Janus Capital marks the slamming of yet another door against expansive theories of vicarious securities fraud liability that could expose to significant securities fraud liability a wide range of persons involved in preparing or disseminating public statements, or at least subject them to lengthy litigation without any clear path toward early dismissal.2 Indeed, Janus Capital is a particularly notable step in this trend because, while earlier Supreme Court decisions like Central Bank and Stoneridge involved claims against third parties who were arguably one or more steps removed from the wrongful statements, in Janus Capital the defendant was more closely tied to the actual perpetrator. A dissenting opinion by Justice Breyer pointed out that the relationship between JCM and its client fund “could hardly have been closer” and JCM’s “involvement in preparing and writing the relevant statements could hardly have been greater.” Indeed, it could be argued that there was little or nothing that separated the advisor and the fund other than the barest “corporate formalities.” The result is that shareholders in a mutual fund misled by the fund’s prospectus or other fund statements will have no remedy under Rule 10b-5 other than against the very fund whose assets belong to the shareholders, while nominally outside advisors who were at the center of the misleading disclosure at issue escape all Rule 10b-5 liability.

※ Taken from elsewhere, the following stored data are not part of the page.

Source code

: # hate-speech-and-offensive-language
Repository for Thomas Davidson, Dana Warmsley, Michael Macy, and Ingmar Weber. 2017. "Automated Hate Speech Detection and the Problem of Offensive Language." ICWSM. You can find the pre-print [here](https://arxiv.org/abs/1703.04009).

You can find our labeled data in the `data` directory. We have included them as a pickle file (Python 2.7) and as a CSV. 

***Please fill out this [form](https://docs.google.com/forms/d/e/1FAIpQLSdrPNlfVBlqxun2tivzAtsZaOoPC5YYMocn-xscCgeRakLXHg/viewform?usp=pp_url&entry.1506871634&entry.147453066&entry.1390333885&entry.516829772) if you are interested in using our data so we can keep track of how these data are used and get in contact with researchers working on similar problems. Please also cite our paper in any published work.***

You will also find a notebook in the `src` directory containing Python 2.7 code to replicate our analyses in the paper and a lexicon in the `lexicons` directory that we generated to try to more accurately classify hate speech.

It is not necessarily unusual — particularly in a post-Central Bank/Stoneridge world — that a plaintiff’s only Rule 10b-5 remedy may be against an entity with limited or no assets. Consistent with this, in Janus Capital the Fund did not have any assets apart from those it held for shareholders, a situation that is likely true for most if not all mutual funds. As the Supreme Court pointed out, however, if this outcome is disquieting, it is up to Congress to remedy any inequities that result from the correct interpretation of Rule 10b-5 in this setting.
Where Do Securities Fraud Plaintiffs Go From Here?

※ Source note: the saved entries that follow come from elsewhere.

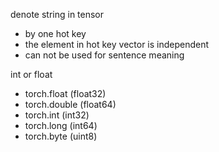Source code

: denote string in tensor
 - by one hot key
 - the element in hot key vector is independent
 - can not be used for sentence meaning

int or float
 - torch.float (float32)
 - torch.double (float64)
 - torch.int (int32)
 - torch.long (int64)
 - torch.byte (uint8)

Even in the context of Rule 10b-5 claims, Janus Capital still may not be the “final word” on the matter.
First, while Janus Capital held that only the issuer of a prospectus should be deemed to have “made” the statements contained therein for Rule 10b-5 purposes, the Court’s definition of who “makes” a statement — i.e., the person or entity with “ultimate authority” over the statement — could provide fertile ground for litigation in circumstances where the persons with ultimate authority are not so readily identifiable. Indeed, even in cases involving prospectuses, while Janus Capital noted that the prospectuses at issue did not “directly or indirectly” attribute any statements to the advisor rather than to the Fund, in other mutual fund cases it might be less clear that prospectus statements could not be attributed to anyone other than the fund.
Second, while in Janus Capital all corporate formalities apparently had been observed, there may be other cases in which there will be some question about how well the corporate form was respected. Such questions could create an “opening” for securities fraud plaintiffs to try to exploit.
Finally, even as Janus Capital closed one door on liability, it may have opened another. In a somewhat tantalizing footnote, the Supreme Court left open the possibility that a person who participates in drafting statements may be held vicariously liable for securities fraud under Section 20(b) of the Securities Exchange Act, which makes it unlawful to violate the Act “through or by means of any other person.” Section 20(b), which has historically been considered generally superfluous in Rule 10b-5 cases, may now become a new focus of securities fraud litigation as plaintiffs’ lawyers continue to seek opportunities to avail themselves of recovery against the maximum number of participants in securities activity. For the time being, however, participants in the securities markets can breathe a little easier, knowing that the Supreme Court has rejected the latest attempt by securities fraud plaintiffs to impose liability on persons involved in drafting and disseminating the public statements that were ultimately issued by others.